*WORK TASK:* Look through the listing for the word "kernel". Copy each line that has it.

==*==

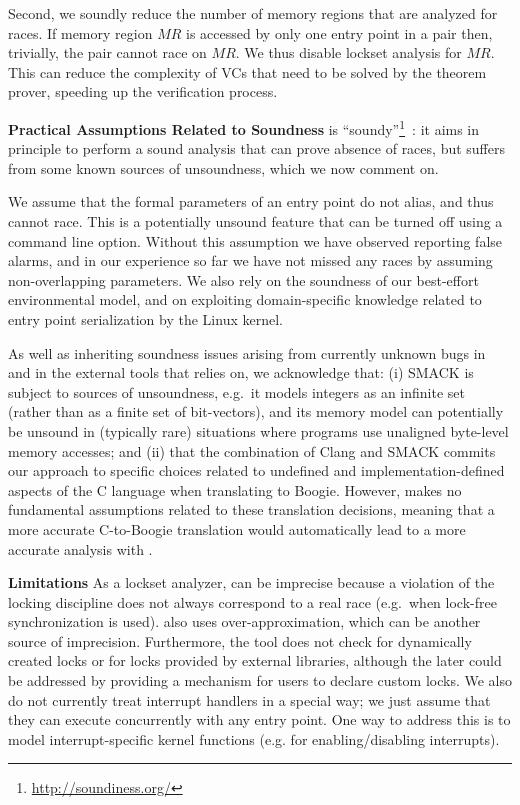 Second, we soundly reduce the number of memory regions that are analyzed for races.  If memory region $\mathit{MR}$ is accessed by only one entry point in a pair then, trivially, the pair cannot race on $\mathit{MR}$.  We thus disable lockset analysis for $\mathit{MR}$.  This can reduce the complexity of VCs that need to be solved by the theorem prover, speeding up the verification process.

\noindent\textbf{Practical Assumptions Related to Soundness}
%
\whoop is ``soundy''\footnote{\url{http://soundiness.org/}}~\cite{soundiness}: it aims in principle to perform a sound analysis that can prove absence of races, but suffers from some known sources of unsoundness, which we now comment on.

We assume that the formal parameters of an entry point do not alias, and thus cannot race. This is a potentially unsound feature that can be turned off using a command line option.  Without this assumption we have observed \whoop reporting false alarms, and in our experience so far we have not missed any races by assuming non-overlapping parameters.  We also rely on the soundness of our best-effort environmental model, and on exploiting domain-specific knowledge related to entry point serialization by the Linux kernel.

As well as inheriting soundness issues arising from currently unknown bugs in \whoop and in the external tools that \whoop relies on, we acknowledge that: (i) SMACK is subject to sources of unsoundness, e.g.\ it models integers as an infinite set (rather than as a finite set of bit-vectors), and its memory model can potentially be unsound in (typically rare) situations where programs use unaligned byte-level memory accesses; and (ii) that the combination of Clang and SMACK commits our approach to specific choices related to undefined and implementation-defined aspects of the C language when translating to Boogie.  However, \whoop makes no fundamental assumptions related to these translation decisions, meaning that a more accurate C-to-Boogie translation would automatically lead to a more accurate analysis with \whoop.

\noindent\textbf{Limitations }
%
As a lockset analyzer, \whoop can be imprecise because a violation of the locking discipline does not always correspond to a real race (e.g.\ when lock-free synchronization is used). \whoop also uses over-approximation, which can be another source of imprecision. Furthermore, the tool does not check for dynamically created locks or for locks provided by external libraries, although the later could be addressed by providing a mechanism for users to declare custom locks. We also do not currently treat interrupt handlers in a special way; we just assume that they can execute concurrently with any entry point. One way to address this is to model interrupt-specific kernel functions (e.g. for enabling/disabling interrupts).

==*==

*ANSWER:*
We assume that the formal parameters of an entry point do not alias, and thus cannot race. This is a potentially unsound feature that can be turned off using a command line option.  Without this assumption we have observed \whoop reporting false alarms, and in our experience so far we have not missed any races by assuming non-overlapping parameters.  We also rely on the soundness of our best-effort environmental model, and on exploiting domain-specific knowledge related to entry point serialization by the Linux kernel.
As a lockset analyzer, \whoop can be imprecise because a violation of the locking discipline does not always correspond to a real race (e.g.\ when lock-free synchronization is used). \whoop also uses over-approximation, which can be another source of imprecision. Furthermore, the tool does not check for dynamically created locks or for locks provided by external libraries, although the later could be addressed by providing a mechanism for users to declare custom locks. We also do not currently treat interrupt handlers in a special way; we just assume that they can execute concurrently with any entry point. One way to address this is to model interrupt-specific kernel functions (e.g. for enabling/disabling interrupts).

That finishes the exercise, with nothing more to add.